Of Spring Trout Streams

Precious memories, how they linger.

[Article & Paintings by Galen Mercer]

TO FLY FISHERS, springtime is the rope tossed across melting ice, the open hand extended over the precipice. Soul-weary of winter, sapped by shades, anglers view the arrival of Opening Day as salvation, yearned for as children yearn for an absent parent.

IN THE EASTERN TRADITION, April 1 was Opening Day. With the advent of year round no-kill sections, and the lottery of an increasingly volatile climate, precise seasonal demarcation becomes difficult. Within the past two years I’ve seen barns collapse beneath April snows followed by a season that opened with 80-degree days and Hendrickson hatches a full month earlier than the oldest living anglers could recall. Constancy, it appears, has left the building.

While spring is famously fickle if not outright elusive, it does have its own comforting cadence. The disembodied strains of a sky-dancing woodcock, spiraling in the streamside dusk. An expanded range and density of birdsong. The piercing trills of spring peepers, enlivening first the river bottoms, then proceeding rapidly upstream to the springheads—a chorus that announces a season’s start as clearly as the gate bell at a horse race. One almost expects to hear, Annnnnd, we’re off!

Coltsfoot, jonquils, trout lilies, morels, fiddleheads, dogwood, apple blossoms: beyond their beauty, each tells the alert angler something essential. Returning swallows, mating efts, saffron clouds of pine pollen, the first kingfishers and blue herons: a stream calendar more precise than any yet printed.

Delaware River, Early Spring

Perhaps an angler’s truest and most elegant accounting of progress is the sequence of hatches. Black, dun, blue, iron: the prefixes contain a spirit of color reanimating itself—barren woods veiled in snow, a groggy sun nudging the shadows.

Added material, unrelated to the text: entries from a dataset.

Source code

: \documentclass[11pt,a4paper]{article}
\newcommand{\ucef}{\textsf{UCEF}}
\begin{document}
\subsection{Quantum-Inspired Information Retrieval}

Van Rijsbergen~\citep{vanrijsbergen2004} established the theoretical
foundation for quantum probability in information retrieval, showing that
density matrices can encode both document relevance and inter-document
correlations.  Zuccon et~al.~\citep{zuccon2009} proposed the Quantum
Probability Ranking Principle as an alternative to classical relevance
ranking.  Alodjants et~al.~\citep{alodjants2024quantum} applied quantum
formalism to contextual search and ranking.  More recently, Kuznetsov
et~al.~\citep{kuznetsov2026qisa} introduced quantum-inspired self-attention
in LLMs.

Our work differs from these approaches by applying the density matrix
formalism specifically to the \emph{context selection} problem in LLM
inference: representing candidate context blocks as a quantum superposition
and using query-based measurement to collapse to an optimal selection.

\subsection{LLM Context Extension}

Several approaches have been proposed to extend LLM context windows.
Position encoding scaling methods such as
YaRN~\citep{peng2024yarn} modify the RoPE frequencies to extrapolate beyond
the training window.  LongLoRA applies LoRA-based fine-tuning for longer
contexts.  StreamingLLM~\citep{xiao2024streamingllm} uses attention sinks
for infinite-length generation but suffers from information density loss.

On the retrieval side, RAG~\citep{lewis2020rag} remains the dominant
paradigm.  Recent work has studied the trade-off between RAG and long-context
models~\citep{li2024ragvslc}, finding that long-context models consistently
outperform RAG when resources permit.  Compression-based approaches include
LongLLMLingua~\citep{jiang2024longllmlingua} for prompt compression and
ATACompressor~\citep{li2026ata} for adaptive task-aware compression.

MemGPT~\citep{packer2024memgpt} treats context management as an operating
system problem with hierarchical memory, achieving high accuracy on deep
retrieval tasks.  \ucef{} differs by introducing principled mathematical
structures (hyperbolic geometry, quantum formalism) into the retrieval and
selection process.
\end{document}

Like grass pushing through concrete, spring hatches are resilient marvels, putting the lie to winter and filling our veins with possibility.

It’s vexing to consider how many April hatches we detect retroactively through breath-fogged car windows. With antifreeze blood and other adaptations, insects are far better suited to harsh conditions. Yet cruel weather will afflict many, providing low-hanging fruit for anglers fishing stillborn or emerger patterns. Of late I’ve channeled Johnny Appleseed, scooping chilled duns from the surface and ferrying them ashore.

Having bested the worst of spring, hatching bugs now enter the food chain: fish of every species, salamanders, snakes, toads, frogs, myriad water- and songbirds, weasels, even red squirrels relish them. Recently I watched several grackles across a pool I was sketching, periodically seizing and shaking something in the shallows. Crossing to their bank, I found the shore a scum line of emptied caddis shucks.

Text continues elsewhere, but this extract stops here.